Он посмеивался над словами «легкие руки»; руки у него были тяжелые, с набрякшими венами, с глубокими морщинами на ладонях, с длинными цепкими пальцами — сильные руки землепашца или молотобойца; но когда он входил в операционную, отскоблив их двумя щетками с мылом, и сестра подавала ему распятые резиновые перчатки, и он ловким движением погружал в них руки, они преображались. Как призрачные белые птицы, летали они над операционным полем, обложенным стерильными простынями, невесомые, и блестящие инструменты, которые в них вкладывала сестра, казались их естественным продолжением. Его толстые пальцы с узловатыми суставами были чуткими, словно локаторы; глядя, как осторожно они касаются живой человеческой плоти, можно было подумать, что они излучают какие-то невидимые глазу волны, и там, в темноте, в неведомом, эти волны ощупывают каждый сосуд, каждую клетку, и возвращаются назад, в мозг, давая команды его движениям, заставляя брать то скальпель, то зажим, то крохотные ножницы-москиты…
Тяжелые — легкие руки хирурга, белые птицы над красным операционным полем…
Любимчик Вересова, Сухоруков занимал в институте особое положение.
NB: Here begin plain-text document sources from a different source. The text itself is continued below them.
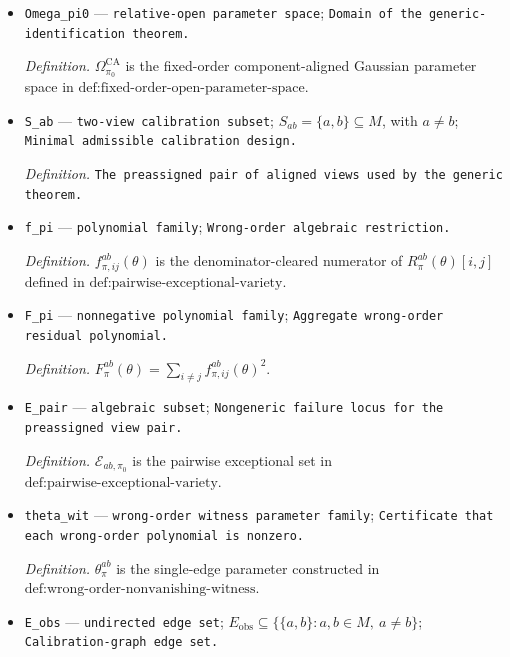 \documentclass{article}
\begin{document}
\begin{itemize}
  \par\smallskip\noindent\emph{Definition.} \(\theta=((B^{(a)})_{a\in M},(\Gamma_i)_{i\in V})\) is a coefficient-and-disturbance-covariance parameter with fixed common order \(\pi_0\).
  \item \texttt{Omega\_\allowbreak{}pi0} --- \texttt{relative-\allowbreak{}open parameter space}; \texttt{Domain of the generic-\allowbreak{}identification theorem.}
  \par\smallskip\noindent\emph{Definition.} \(\Omega_{\pi_0}^{\mathrm{CA}}\) is the fixed-order component-aligned Gaussian parameter space in \(\text{def:fixed-order-open-parameter-space}\).
  \item \texttt{S\_\allowbreak{}ab} --- \texttt{two-\allowbreak{}view calibration subset}; \(S_{ab}=\{a,b\}\subseteq M\), with \(a\ne b\); \texttt{Minimal admissible calibration design.}
  \par\smallskip\noindent\emph{Definition.} \texttt{The preassigned pair of aligned views used by the generic theorem.}
  \item \texttt{f\_\allowbreak{}pi} --- \texttt{polynomial family}; \texttt{Wrong-\allowbreak{}order algebraic restriction.}
  \par\smallskip\noindent\emph{Definition.} \(f_{\pi,ij}^{ab}(\theta)\) is the denominator-cleared numerator of \(R_\pi^{ab}(\theta)[i,j]\) defined in \(\text{def:pairwise-exceptional-variety}\).
  \item \texttt{F\_\allowbreak{}pi} --- \texttt{nonnegative polynomial family}; \texttt{Aggregate wrong-\allowbreak{}order residual polynomial.}
  \par\smallskip\noindent\emph{Definition.} \(F_\pi^{ab}(\theta)=\sum_{i\ne j}f_{\pi,ij}^{ab}(\theta)^2\).
  \item \texttt{E\_\allowbreak{}pair} --- \texttt{algebraic subset}; \texttt{Nongeneric failure locus for the preassigned view pair.}
  \par\smallskip\noindent\emph{Definition.} \(\mathcal E_{ab,\pi_0}\) is the pairwise exceptional set in \(\text{def:pairwise-exceptional-variety}\).
  \item \texttt{theta\_\allowbreak{}wit} --- \texttt{wrong-\allowbreak{}order witness parameter family}; \texttt{Certificate that each wrong-\allowbreak{}order polynomial is nonzero.}
  \par\smallskip\noindent\emph{Definition.} \(\theta_{\pi}^{ab}\) is the single-edge parameter constructed in \(\text{def:wrong-order-nonvanishing-witness}\).
  \item \texttt{E\_\allowbreak{}obs} --- \texttt{undirected edge set}; \(E_{\mathrm{obs}}\subseteq\{\{a,b\}:a,b\in M,\ a\ne b\}\); \texttt{Calibration-\allowbreak{}graph edge set.}

\end{itemize}
\end{document}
В своем отделе он был полновластным хозяином: сам решал, кого взять в ординатуру и аспирантуру, кому дать полторы ставки, кого выгнать, и, если он говорил: «Нет!» — переубедить его не могли ни директор со всеми своими заместителями, ни отдел кадров, ни министерство здравоохранения. Он любил свою работу и дорожил ею, но не дрожал за нее, как дрожали Ярошевич или тот же Басов, знал, что любой институт, любая крупная клиника охотно возьмут его к себе. Именно чувство независимости и собственной значимости, а не то, что он был учеником и любимчиком Вересова, определяло резкость и прямоту его суждений, нежелание приспосабливаться и маневрировать.